I had quickly graduated to the ophiasis pattern, which is one of the more difficult alopecia patterns to reverse. It’s where there’s little to no hair above the ears, wrapping around the back of the head.
I had just enough curls on the top and sides to cover it—sort of. Let’s just say that when the wind blew and I wasn’t wearing a hat, I got a lot of stares. I’d just smile and keep walking.
I eventually started thinking about what new hairstyle I’d wear—I was going to go “all out” and adopt a radical new ‘do (a wig).
Granted, those “bad” years were riddled with stress. I lost both of my parents and my brother—all at the same time that I was a first-time mother and working hard on my Essential Thyroid Cookbook. I’m not looking for sympathy—just stating the facts.
Oh yeah, and I went through early menopause at 46. What a shocker. This really bowled me over. But in many ways, it wasn’t that surprising.
Perhaps my alopecia worsening and going through menopause was coincidental? I don’t think so!
Thankfully, I was relatively unscathed from the standpoint of hot flashes, night sweats, moodiness etc. It was pretty uneventful—except for it being a contributing factor to my massive hair loss.
When another shiny circle appeared, I’d look at the nearest spots and think, “Okay, these spots are going to grow together and create another clear-cut on the side of my head.” That’s essentially what happened—creating the ophiasis pattern.
I was hard on myself. What am I doing wrong? What’s the
imbalance that I don’t know about? How could I have prevented this?
With Lisa, my Essential Thyroid Cookbook co-author, early Jan., 2017. Perhaps it doesn’t look that bad, but it was. Compare it to the photo below. >>
Oddly, another part of me kind of didn’t care because it could have been a lot worse. I’m wasn’t in pain or experiencing the symptoms of other autoimmunity, like Hashimoto’s, with its lethargy, constipation, brain fog, etc. And I was cruising through menopause pretty easily.

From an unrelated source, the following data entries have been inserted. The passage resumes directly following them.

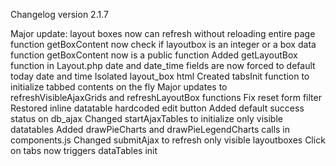 Changelog version 2.1.7
 
Major update: layout boxes now can refresh without reloading entire page
function getBoxContent now check if layoutbox is an integer or a box data
function getBoxContent now is a public function 
Added getLayoutBox function in Layout.php
date and date_time fields are now forced to default today date and time
Isolated layout_box html
Created tabsInit function to initialize tabbed contents on the fly
Major updates to refreshVisibleAjaxGrids and refreshLayoutBox functions
Fix reset form filter
Restored inline datatable hardcoded edit button
Added default success status on db_ajax
Changed startAjaxTables to initialize only visible datatables
Added drawPieCharts and drawPieLegendCharts calls in components.js
Changed submitAjax to refresh only visible layoutboxes
Click on tabs now triggers dataTables init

Yet from a professional standpoint, it made me wonder if I was fit to coach others around their autoimmune conditions. Like, if I can’t get a handle on my alopecia,
who am I to help others with their autoimmunity?
But things don’t work that way. You don’t have to be perfect
to help others.
Today, I have a nearly full head of thick hair. I’ve used no drugs, hormones, or pharmaceuticals.
This photo was taken on June 1, 2018 (with Andrea Nakayama). For the first time in years, I’m able to grow my hair out again! >
My complete story is too involved to share here and I don’t feel it’s important to outline all of the personal details because if there’s anything I’ve learned in working with alopecia clients the last four years, it’s that everyone’s contributing hair loss factors are unique. Sure, there are more often than not some common denominators, but it’s been my job to uncover my own factors—and to help my clients uncover theirs.
Are things perfect for me? Not quite. Alopecia is one of the most unpredictable and difficult conditions to manage and like I mentioned, the ophiasis pattern is particularly stubborn.
But I no longer need bobby pins and I get to part my hair down the middle once again—something I couldn’t do for a long time. I only have a few small-ish spots—and they’re all filling in. Unlike before, no one knows I have alopecia.
As far as I’m concerned, I now have a full head of hair. And I plan to keep it all.